BACKGROUND OF THE INVENTION
Radio frequency (RF) generated plasmas have become convenient sources of energetic ions and activated atoms which can be employed in a variety of semiconductor device fabrication processes including surface treatments, depositions, and etching processes. For example, to deposit materials onto a semiconductor wafer using a sputter deposition process, a plasma is produced in the vicinity of a sputter target material which is negatively biased. Ions created within the plasma impact the surface of the target to dislodge, i.e., “sputter” material from the target. The sputtered materials are then transported and deposited on the surface of the semiconductor wafer.
Sputtered material has a tendency to travel in straight line paths from the target to the substrate being deposited at angles which are oblique to the surface of the substrate. As a consequence, materials deposited in etched trenches and holes of semiconductor devices having trenches or holes with a high depth to width aspect ratio, can bridge over causing undesirable cavities in the deposition layer. To prevent such cavities, the sputtered material can be “collimated” into substantially vertical paths between the target and the substrate by negatively charging the substrate or substrate support and positioning appropriate vertically oriented collimating electric fields adjacent the substrate if the sputtered material is sufficiently ionized by the plasma. However, material sputtered by a low density plasma often has an ionization degree of less than
1
% which is usually insufficient to avoid the formation of an excessive number of cavities. Accordingly, it is desirable to increase the density of the plasma to increase the ionization rate of the sputtered material in order to decrease the formation degree of unwanted cavities in the deposition layer. As used herein, the term “dense plasma” is intended to refer to one that has a high electron and ion density.
There are several known techniques for exciting a plasma with RF fields including capacitive coupling, inductive coupling and wave heating. In a standard inductively coupled plasma (ICP) generator, RF current passing through a coil surrounding the plasma induces electromagnetic currents in the plasma. These currents heat the conducting plasma by ohmic heating, so that it is sustained in steady state. As shown in U.S. Pat. No. 4,362,632, for example, current through a coil is supplied by an RF generator coupled to the coil through an impedance matching network, such that the coil acts as the first windings of a transformer. The plasma acts as a single turn second winding of a transformer.

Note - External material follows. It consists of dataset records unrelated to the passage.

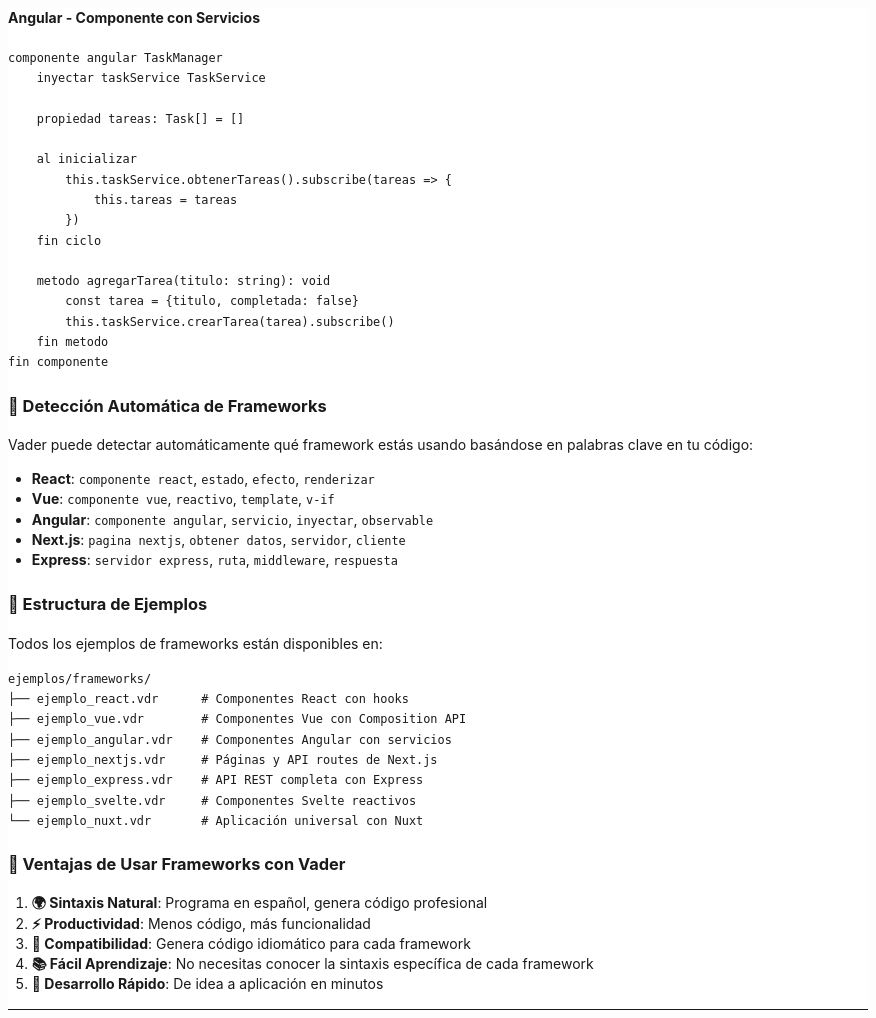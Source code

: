 #### **Angular - Componente con Servicios**
```vader
componente angular TaskManager
    inyectar taskService TaskService
    
    propiedad tareas: Task[] = []
    
    al inicializar
        this.taskService.obtenerTareas().subscribe(tareas => {
            this.tareas = tareas
        })
    fin ciclo
    
    metodo agregarTarea(titulo: string): void
        const tarea = {titulo, completada: false}
        this.taskService.crearTarea(tarea).subscribe()
    fin metodo
fin componente
```

### 🔧 Detección Automática de Frameworks

Vader puede detectar automáticamente qué framework estás usando basándose en palabras clave en tu código:

- **React**: `componente react`, `estado`, `efecto`, `renderizar`
- **Vue**: `componente vue`, `reactivo`, `template`, `v-if`
- **Angular**: `componente angular`, `servicio`, `inyectar`, `observable`
- **Next.js**: `pagina nextjs`, `obtener datos`, `servidor`, `cliente`
- **Express**: `servidor express`, `ruta`, `middleware`, `respuesta`

### 📁 Estructura de Ejemplos

Todos los ejemplos de frameworks están disponibles en:
```
ejemplos/frameworks/
├── ejemplo_react.vdr      # Componentes React con hooks
├── ejemplo_vue.vdr        # Componentes Vue con Composition API
├── ejemplo_angular.vdr    # Componentes Angular con servicios
├── ejemplo_nextjs.vdr     # Páginas y API routes de Next.js
├── ejemplo_express.vdr    # API REST completa con Express
├── ejemplo_svelte.vdr     # Componentes Svelte reactivos
└── ejemplo_nuxt.vdr       # Aplicación universal con Nuxt
```

### 🎨 Ventajas de Usar Frameworks con Vader

1. **🌍 Sintaxis Natural**: Programa en español, genera código profesional
2. **⚡ Productividad**: Menos código, más funcionalidad
3. **🔄 Compatibilidad**: Genera código idiomático para cada framework
4. **📚 Fácil Aprendizaje**: No necesitas conocer la sintaxis específica de cada framework
5. **🚀 Desarrollo Rápido**: De idea a aplicación en minutos

---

In order to maximize the energy being coupled from the coil to the plasma, it is desirable to position the coil as close as possible to the plasma itself. At the same time, however, it is also desirable to minimize the number of chamber fittings and other parts exposed to the material being sputtered so as to facilitate cleaning the interior of the chamber and to minimize the generation of particles being shed from interior surfaces. These particles shed from interior surfaces can fall on the wafer itself and contaminate the product. Accordingly, many sputtering chambers have a generally annular-shaped shield enclosing the plasma generation area between the target and the pedestal supporting the wafer. The shield provides a smooth gently curved surface which is relatively easy to clean and protects the interior of the chamber from being deposited with the sputtering material. In contrast, it is believed by the present inventors that a coil and any supporting structure for the coil would of necessity tend to have relatively sharply curved surfaces which would be more difficult to clean away deposited materials from the coil and its supporting structures. In addition, it is believed that the smooth gently curved surface of the shield would tend to shed fewer particles than the sharply curved surfaces of the coil and its supporting structure.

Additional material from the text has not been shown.